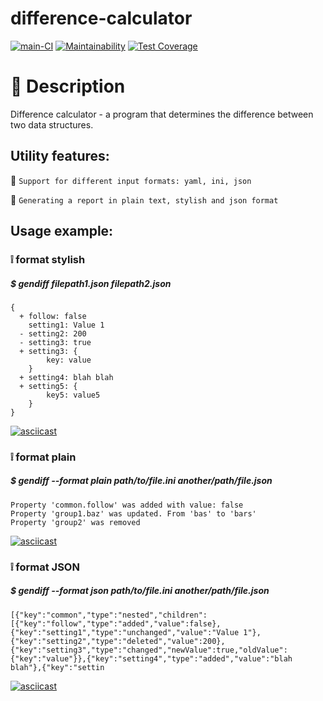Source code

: # difference-calculator

[![main-CI](https://github.com/Polt0s/frontend-project-lvl2/workflows/main-CI/badge.svg)](https://github.com/Polt0s/frontend-project-lvl2/actions)
[![Maintainability](https://api.codeclimate.com/v1/badges/ed9ae574eaa7a940c5a4/maintainability)](https://codeclimate.com/github/Polt0s/frontend-project-lvl2/maintainability)
[![Test Coverage](https://api.codeclimate.com/v1/badges/ed9ae574eaa7a940c5a4/test_coverage)](https://codeclimate.com/github/Polt0s/frontend-project-lvl2/test_coverage)

# :page_facing_up: Description

Difference calculator - a program that determines the difference between two data structures.

## Utility features:

:round_pushpin: ```Support for different input formats: yaml, ini, json```

:round_pushpin: ```Generating a report in plain text, stylish and json format```

## Usage example:

### :grey_exclamation: format stylish

##### $ gendiff filepath1.json filepath2.json

```
{
  + follow: false
    setting1: Value 1
  - setting2: 200
  - setting3: true
  + setting3: {
        key: value
    }
  + setting4: blah blah
  + setting5: {
        key5: value5
    }
}
```

[![asciicast](https://asciinema.org/a/mi1aL4b0ZqIbDkWlNjUzMQCgc.svg)](https://asciinema.org/a/mi1aL4b0ZqIbDkWlNjUzMQCgc)

### :grey_exclamation: format plain

##### $ gendiff --format plain path/to/file.ini another/path/file.json

```
Property 'common.follow' was added with value: false 
Property 'group1.baz' was updated. From 'bas' to 'bars'
Property 'group2' was removed
```

[![asciicast](https://asciinema.org/a/ejGX9uXYjw7dBHoZqwsD2RDga.svg)](https://asciinema.org/a/ejGX9uXYjw7dBHoZqwsD2RDga)

### :grey_exclamation: format JSON

##### $ gendiff --format json path/to/file.ini another/path/file.json

```
[{"key":"common","type":"nested","children":[{"key":"follow","type":"added","value":false},{"key":"setting1","type":"unchanged","value":"Value 1"},{"key":"setting2","type":"deleted","value":200},{"key":"setting3","type":"changed","newValue":true,"oldValue":{"key":"value"}},{"key":"setting4","type":"added","value":"blah blah"},{"key":"settin
```
[![asciicast](https://asciinema.org/a/JECYxrhlk0RRAWoCWelSngdcM.svg)](https://asciinema.org/a/JECYxrhlk0RRAWoCWelSngdcM)
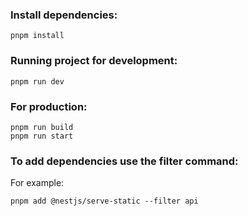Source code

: ### Install dependencies:

```
pnpm install
```

### Running project for development:

```
pnpm run dev
```

### For production:

```
pnpm run build
pnpm run start
```

### To add dependencies use the filter command:

For example:

```
pnpm add @nestjs/serve-static --filter api
```
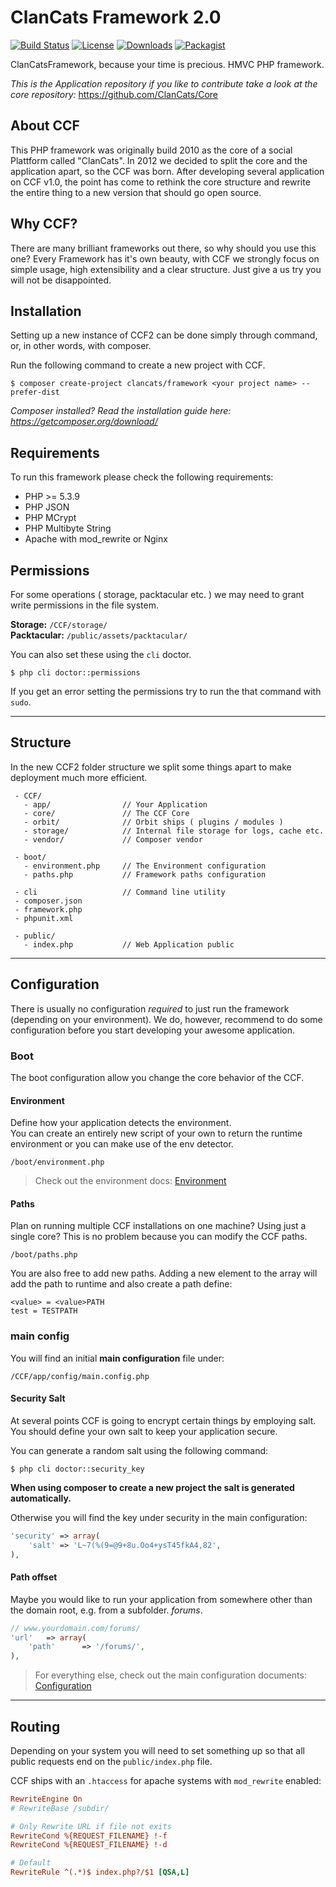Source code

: ClanCats Framework 2.0
======================

[![Build Status](https://travis-ci.org/ClanCats/Framework.svg?branch=master&style=flat)](https://travis-ci.org/ClanCats/Framework)
[![License](http://img.shields.io/packagist/l/clancats/framework.svg?style=flat)](https://github.com/ClanCats/Framework)
[![Downloads](http://img.shields.io/packagist/dt/clancats/core.svg?style=flat)](https://github.com/ClanCats/Framework)
[![Packagist](https://img.shields.io/packagist/v/ClanCats/Framework.svg?style=flat)]()


ClanCatsFramework, because your time is precious. HMVC PHP framework.

_This is the Application repository if you like to contribute take a look at the core repository:_ https://github.com/ClanCats/Core

## About CCF

This PHP framework was originally build 2010 as the core of a social Plattform called "ClanCats". In 2012 we decided to split the core and the application apart, so the CCF was born. After developing several application on CCF v1.0, the point has come to rethink the core structure and rewrite the entire thing to a new version that should go open source.

## Why CCF?

There are many brilliant frameworks out there, so why should you use this one? Every Framework has it's own beauty, with CCF we strongly focus on simple usage, high extensibility and a clear structure. Just give a us try you will not be disappointed. 
 
## Installation

Setting up a new instance of CCF2 can be done simply through command, or, in other words, with composer.

Run the following command to create a new project with CCF.

```
$ composer create-project clancats/framework <your project name> --prefer-dist
```

_Composer installed? Read the installation guide here: https://getcomposer.org/download/_

## Requirements

To run this framework please check the following requirements:

 * PHP >= 5.3.9
 * PHP JSON
 * PHP MCrypt
 * PHP Multibyte String
 * Apache with mod_rewrite or Nginx

## Permissions

For some operations ( storage, packtacular etc. ) we may need to grant write permissions in the file system. 

**Storage:** `/CCF/storage/`<br/>
**Packtacular:** `/public/assets/packtacular/`

You can also set these using the `cli` doctor.

```
$ php cli doctor::permissions
```

If you get an error setting the permissions try to run the that command with `sudo`.

---

## Structure

In the new CCF2 folder structure we split some things apart to make deployment much more efficient.<br/>


```
 - CCF/
   - app/                // Your Application 
   - core/               // The CCF Core
   - orbit/              // Orbit ships ( plugins / modules ) 
   - storage/            // Internal file storage for logs, cache etc.
   - vendor/             // Composer vendor

 - boot/
   - environment.php     // The Environment configuration
   - paths.php           // Framework paths configuration

 - cli                   // Command line utility
 - composer.json
 - framework.php
 - phpunit.xml

 - public/
   - index.php           // Web Application public
```

---

## Configuration

There is usually no configuration _required_ to just run the framework (depending on your environment). We do, however, recommend to do some configuration before you start developing your awesome application.

### Boot

The boot configuration allow you change the core behavior of the CCF.

#### Environment

Define how your application detects the environment.<br/>
You can create an entirely new script of your own to return the runtime environment or you can make use of the env detector.

```
/boot/environment.php
```

> Check out the environment docs: [Environment](/docs/application/environment)

#### Paths

Plan on running multiple CCF installations on one machine? Using just a single core? This is no problem because you can modify the CCF paths. 

```
/boot/paths.php
```

You are also free to add new paths. Adding a new element to the array will add the path to runtime and also create a path define:

```
<value> = <value>PATH
test = TESTPATH
```

### main config

You will find an initial **main configuration** file under:

```
/CCF/app/config/main.config.php
```

#### Security Salt

At several points CCF is going to encrypt certain things by employing salt. You should define your own salt to keep your application secure.

You can generate a random salt using the following command:

```
$ php cli doctor::security_key
```

**When using composer to create a new project the salt is generated automatically.**

Otherwise you will find the key under security in the main configuration:

```php
'security' => array(
    'salt' => 'L~7(%(9=@9+8u.Oo4+ysT45fkA4,82',
),
```

#### Path offset

Maybe you would like to run your application from somewhere other than the domain root, e.g. from a subfolder.
*forums*.

```php
// www.yourdomain.com/forums/
'url'	=> array(
    'path'		=> '/forums/',
),
```

> For everything else, check out the main configuration documents: [Configuration](/docs/application/main_configuration/)

---

## Routing

Depending on your system you will need to set something up so that all public requests end on the `public/index.php` file.

CCF ships with an `.htaccess` for apache systems with `mod_rewrite` enabled:

```ini
RewriteEngine On
# RewriteBase /subdir/

# Only Rewrite URL if file not exits
RewriteCond %{REQUEST_FILENAME} !-f
RewriteCond %{REQUEST_FILENAME} !-d

# Default
RewriteRule ^(.*)$ index.php?/$1 [QSA,L]
```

What needs to be done
Go through the records and gather the lines that hold "create".

Answer to this exercise
Run the following command to create a new project with CCF.
$ composer create-project clancats/framework <your project name> --prefer-dist
You can create an entirely new script of your own to return the runtime environment or you can make use of the env detector.
You are also free to add new paths. Adding a new element to the array will add the path to runtime and also create a path define:
**When using composer to create a new project the salt is generated automatically.**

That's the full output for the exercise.